Goal of the exercise »
Go through the listing below and show each line that has the word "Haochen".

=== Task data ===

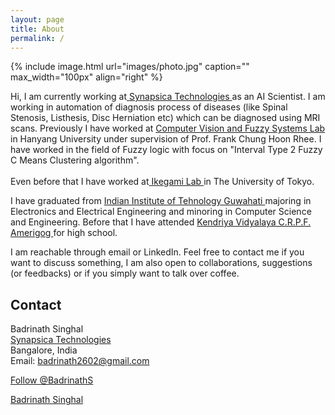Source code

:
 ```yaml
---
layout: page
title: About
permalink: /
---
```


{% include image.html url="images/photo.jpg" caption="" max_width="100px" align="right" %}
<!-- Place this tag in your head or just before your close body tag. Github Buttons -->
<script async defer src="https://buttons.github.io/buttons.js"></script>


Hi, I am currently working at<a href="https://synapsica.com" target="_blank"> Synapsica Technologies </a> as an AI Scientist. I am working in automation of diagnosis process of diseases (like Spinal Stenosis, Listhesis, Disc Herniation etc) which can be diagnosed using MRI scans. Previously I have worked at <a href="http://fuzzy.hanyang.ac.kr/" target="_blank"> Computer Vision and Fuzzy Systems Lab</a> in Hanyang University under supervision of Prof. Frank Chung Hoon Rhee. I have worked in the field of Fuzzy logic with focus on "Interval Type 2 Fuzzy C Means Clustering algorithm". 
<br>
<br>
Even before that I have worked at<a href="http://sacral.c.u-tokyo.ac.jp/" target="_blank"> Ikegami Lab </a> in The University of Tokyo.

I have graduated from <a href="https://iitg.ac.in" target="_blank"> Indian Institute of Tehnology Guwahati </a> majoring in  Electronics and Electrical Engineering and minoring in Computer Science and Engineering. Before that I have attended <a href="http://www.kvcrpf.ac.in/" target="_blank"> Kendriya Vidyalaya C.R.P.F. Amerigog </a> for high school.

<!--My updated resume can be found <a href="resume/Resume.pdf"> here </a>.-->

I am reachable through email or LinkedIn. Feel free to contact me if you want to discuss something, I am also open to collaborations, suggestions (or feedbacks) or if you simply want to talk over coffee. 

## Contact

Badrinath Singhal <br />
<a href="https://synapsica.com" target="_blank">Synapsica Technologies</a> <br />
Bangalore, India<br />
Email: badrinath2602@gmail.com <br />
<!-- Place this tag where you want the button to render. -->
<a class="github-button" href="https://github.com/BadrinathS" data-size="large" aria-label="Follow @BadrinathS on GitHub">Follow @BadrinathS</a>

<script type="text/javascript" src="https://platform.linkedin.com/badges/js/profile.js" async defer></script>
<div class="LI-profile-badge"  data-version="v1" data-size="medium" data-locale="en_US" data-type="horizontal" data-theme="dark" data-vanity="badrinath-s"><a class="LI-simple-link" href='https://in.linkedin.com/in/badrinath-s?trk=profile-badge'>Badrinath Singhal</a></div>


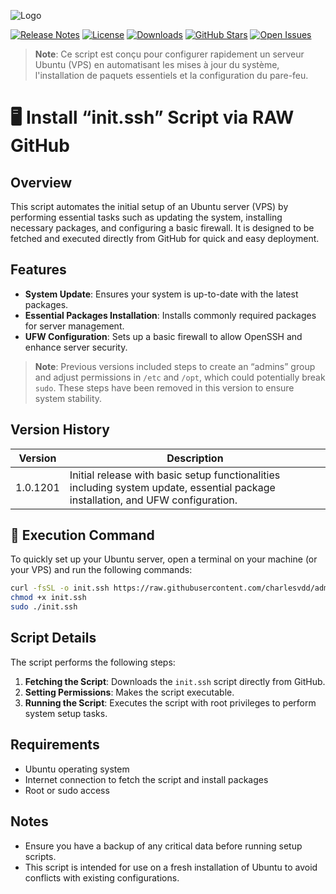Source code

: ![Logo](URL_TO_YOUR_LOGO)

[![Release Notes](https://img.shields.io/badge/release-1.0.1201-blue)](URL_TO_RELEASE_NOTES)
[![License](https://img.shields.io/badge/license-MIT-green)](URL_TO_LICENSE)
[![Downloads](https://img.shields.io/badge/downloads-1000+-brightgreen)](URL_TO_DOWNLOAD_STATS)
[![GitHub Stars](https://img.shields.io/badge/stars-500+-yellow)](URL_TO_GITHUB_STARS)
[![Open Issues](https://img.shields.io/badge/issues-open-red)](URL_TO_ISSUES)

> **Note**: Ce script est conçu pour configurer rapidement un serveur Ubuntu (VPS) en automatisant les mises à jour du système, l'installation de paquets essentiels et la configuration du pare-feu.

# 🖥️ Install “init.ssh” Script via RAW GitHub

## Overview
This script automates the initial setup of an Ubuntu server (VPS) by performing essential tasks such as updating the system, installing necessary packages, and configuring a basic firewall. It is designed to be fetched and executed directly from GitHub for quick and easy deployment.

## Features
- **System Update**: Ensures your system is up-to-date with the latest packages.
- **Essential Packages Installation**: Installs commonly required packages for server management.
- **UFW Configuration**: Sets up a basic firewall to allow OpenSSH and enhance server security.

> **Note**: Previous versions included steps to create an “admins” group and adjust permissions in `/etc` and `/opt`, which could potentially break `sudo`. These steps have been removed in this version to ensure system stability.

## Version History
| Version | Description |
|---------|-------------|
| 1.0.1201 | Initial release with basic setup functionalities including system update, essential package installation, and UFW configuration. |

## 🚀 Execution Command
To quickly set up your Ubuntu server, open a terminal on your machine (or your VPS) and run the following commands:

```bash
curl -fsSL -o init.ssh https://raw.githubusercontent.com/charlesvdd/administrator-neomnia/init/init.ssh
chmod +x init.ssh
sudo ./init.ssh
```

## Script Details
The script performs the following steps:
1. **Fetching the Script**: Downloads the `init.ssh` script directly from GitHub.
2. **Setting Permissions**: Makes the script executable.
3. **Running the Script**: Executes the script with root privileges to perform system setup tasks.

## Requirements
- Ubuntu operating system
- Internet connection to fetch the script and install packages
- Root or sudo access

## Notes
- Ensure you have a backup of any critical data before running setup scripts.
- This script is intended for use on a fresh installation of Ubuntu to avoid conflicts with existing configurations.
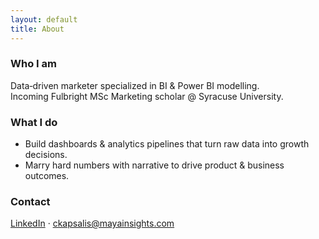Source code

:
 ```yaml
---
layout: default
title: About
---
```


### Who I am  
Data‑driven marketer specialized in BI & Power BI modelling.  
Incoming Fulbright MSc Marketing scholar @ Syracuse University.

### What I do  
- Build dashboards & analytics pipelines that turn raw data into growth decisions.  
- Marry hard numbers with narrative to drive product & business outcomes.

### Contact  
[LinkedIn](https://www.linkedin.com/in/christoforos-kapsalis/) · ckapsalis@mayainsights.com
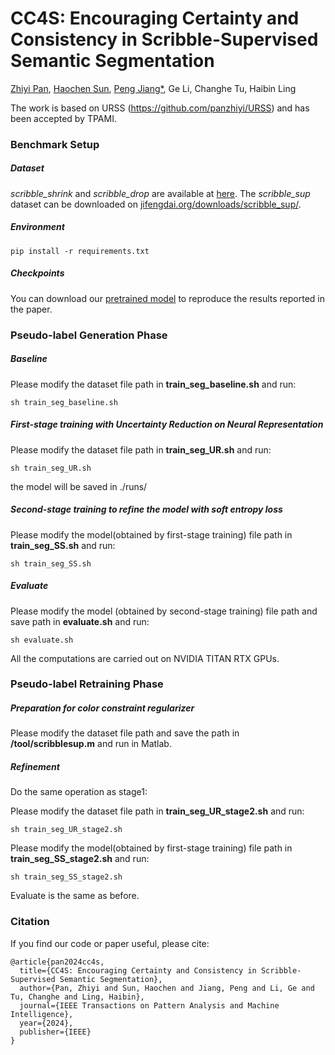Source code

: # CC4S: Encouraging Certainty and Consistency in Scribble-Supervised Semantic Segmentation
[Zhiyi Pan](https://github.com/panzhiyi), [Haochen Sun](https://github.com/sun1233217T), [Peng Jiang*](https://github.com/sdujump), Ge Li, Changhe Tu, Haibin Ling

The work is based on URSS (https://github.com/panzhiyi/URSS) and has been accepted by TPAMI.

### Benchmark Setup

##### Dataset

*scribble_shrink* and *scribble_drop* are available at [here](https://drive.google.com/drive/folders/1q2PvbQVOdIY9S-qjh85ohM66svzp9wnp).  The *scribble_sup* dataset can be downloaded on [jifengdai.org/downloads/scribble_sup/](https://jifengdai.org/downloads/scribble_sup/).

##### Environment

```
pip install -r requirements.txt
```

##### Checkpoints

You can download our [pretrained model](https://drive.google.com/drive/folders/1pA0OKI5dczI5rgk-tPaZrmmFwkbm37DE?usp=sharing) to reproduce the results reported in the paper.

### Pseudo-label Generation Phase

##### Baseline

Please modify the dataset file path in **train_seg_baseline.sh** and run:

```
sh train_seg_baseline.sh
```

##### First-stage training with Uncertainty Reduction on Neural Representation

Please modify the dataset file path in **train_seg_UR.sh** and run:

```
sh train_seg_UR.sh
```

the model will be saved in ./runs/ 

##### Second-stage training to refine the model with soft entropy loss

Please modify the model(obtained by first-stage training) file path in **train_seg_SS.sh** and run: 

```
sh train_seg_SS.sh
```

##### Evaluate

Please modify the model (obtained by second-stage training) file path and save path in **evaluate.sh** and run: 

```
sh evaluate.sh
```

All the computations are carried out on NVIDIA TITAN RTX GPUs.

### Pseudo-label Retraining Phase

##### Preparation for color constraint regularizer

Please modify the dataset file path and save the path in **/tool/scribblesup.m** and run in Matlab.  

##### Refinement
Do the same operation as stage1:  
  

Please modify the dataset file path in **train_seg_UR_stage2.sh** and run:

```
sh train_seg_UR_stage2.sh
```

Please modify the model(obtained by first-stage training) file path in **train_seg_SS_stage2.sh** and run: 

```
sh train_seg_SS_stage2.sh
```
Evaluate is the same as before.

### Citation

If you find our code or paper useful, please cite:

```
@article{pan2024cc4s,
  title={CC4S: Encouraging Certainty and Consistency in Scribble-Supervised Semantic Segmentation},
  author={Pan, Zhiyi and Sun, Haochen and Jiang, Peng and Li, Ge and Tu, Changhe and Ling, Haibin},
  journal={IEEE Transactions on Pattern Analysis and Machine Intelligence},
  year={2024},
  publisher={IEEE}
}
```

===
=== Task data ===

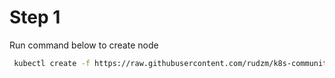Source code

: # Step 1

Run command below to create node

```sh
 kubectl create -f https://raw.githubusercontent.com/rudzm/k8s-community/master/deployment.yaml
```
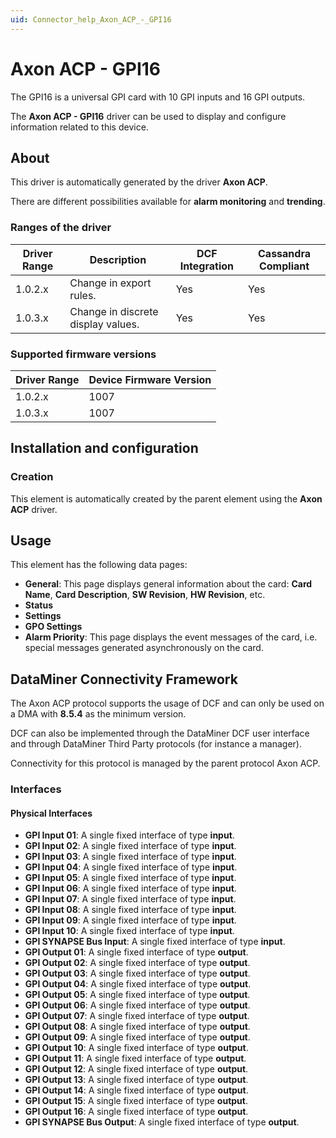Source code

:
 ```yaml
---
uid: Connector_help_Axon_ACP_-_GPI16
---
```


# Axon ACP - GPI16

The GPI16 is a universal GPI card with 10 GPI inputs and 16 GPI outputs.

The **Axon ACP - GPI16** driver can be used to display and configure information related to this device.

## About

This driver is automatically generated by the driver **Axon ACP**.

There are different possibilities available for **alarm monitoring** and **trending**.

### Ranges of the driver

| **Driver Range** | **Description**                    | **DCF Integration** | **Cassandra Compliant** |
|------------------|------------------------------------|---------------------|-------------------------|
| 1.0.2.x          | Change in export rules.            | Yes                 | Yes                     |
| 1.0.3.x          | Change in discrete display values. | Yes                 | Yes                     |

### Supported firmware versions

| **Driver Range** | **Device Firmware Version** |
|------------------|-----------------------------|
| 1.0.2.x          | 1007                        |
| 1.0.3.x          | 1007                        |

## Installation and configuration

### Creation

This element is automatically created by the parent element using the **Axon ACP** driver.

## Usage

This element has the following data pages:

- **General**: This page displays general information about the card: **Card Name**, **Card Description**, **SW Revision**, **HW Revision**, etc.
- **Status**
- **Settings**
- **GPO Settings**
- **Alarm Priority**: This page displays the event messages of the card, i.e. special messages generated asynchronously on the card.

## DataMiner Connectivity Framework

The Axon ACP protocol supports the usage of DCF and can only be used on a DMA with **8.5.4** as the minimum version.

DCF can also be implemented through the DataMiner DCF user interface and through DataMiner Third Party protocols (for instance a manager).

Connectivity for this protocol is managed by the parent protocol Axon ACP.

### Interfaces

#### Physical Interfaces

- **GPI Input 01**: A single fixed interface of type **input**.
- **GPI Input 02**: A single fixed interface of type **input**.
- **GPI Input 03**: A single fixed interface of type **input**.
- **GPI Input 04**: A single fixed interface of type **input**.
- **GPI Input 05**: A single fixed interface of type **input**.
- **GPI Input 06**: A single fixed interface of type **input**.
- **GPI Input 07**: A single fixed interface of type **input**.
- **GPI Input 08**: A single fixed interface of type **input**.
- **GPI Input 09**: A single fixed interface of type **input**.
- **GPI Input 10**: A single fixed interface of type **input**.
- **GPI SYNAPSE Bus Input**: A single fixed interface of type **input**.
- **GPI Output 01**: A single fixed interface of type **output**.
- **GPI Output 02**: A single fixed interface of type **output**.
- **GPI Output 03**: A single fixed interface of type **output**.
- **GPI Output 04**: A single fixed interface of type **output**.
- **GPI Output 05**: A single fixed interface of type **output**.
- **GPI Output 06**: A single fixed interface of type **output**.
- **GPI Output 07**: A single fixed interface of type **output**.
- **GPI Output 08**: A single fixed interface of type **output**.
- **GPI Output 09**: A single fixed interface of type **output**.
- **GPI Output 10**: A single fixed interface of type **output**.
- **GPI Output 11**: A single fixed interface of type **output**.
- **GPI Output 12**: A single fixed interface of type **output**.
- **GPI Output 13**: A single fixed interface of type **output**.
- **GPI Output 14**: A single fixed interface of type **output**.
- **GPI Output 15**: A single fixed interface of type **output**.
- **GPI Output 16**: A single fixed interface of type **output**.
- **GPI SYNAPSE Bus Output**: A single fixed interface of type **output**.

===
=== Task data ===

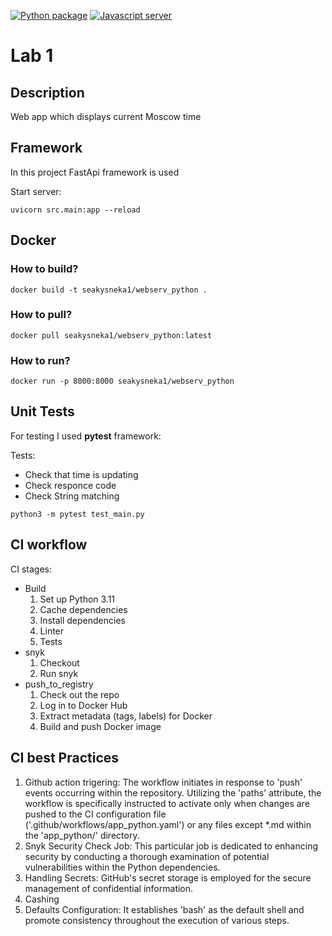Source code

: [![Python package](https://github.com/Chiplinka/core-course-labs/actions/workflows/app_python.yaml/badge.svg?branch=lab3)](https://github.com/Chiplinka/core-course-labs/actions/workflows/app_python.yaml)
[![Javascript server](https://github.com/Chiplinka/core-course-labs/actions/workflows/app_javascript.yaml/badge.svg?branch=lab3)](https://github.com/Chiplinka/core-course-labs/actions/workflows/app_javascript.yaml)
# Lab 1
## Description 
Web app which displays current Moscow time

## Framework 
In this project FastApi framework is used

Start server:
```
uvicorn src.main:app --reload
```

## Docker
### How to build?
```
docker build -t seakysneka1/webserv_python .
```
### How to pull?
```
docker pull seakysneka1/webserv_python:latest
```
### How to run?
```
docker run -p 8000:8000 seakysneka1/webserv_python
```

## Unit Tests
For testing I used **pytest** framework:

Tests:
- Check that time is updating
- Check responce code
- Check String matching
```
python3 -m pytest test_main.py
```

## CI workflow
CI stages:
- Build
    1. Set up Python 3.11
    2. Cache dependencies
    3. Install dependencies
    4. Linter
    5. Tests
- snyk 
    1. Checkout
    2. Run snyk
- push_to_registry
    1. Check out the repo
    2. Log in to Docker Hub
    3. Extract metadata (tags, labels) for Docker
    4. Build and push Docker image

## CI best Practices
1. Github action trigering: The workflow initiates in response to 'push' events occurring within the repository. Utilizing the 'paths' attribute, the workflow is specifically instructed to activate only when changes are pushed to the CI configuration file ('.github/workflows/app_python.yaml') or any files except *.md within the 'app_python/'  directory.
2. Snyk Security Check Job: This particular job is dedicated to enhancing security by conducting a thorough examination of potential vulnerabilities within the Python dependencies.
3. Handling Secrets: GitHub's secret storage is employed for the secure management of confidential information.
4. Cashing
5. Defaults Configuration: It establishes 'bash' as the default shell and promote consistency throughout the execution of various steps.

===

Task result »
[Zhiyi Pan](https://github.com/panzhiyi), [Haochen Sun](https://github.com/sun1233217T), [Peng Jiang*](https://github.com/sdujump), Ge Li, Changhe Tu, Haibin Ling
  author={Pan, Zhiyi and Sun, Haochen and Jiang, Peng and Li, Ge and Tu, Changhe and Ling, Haibin},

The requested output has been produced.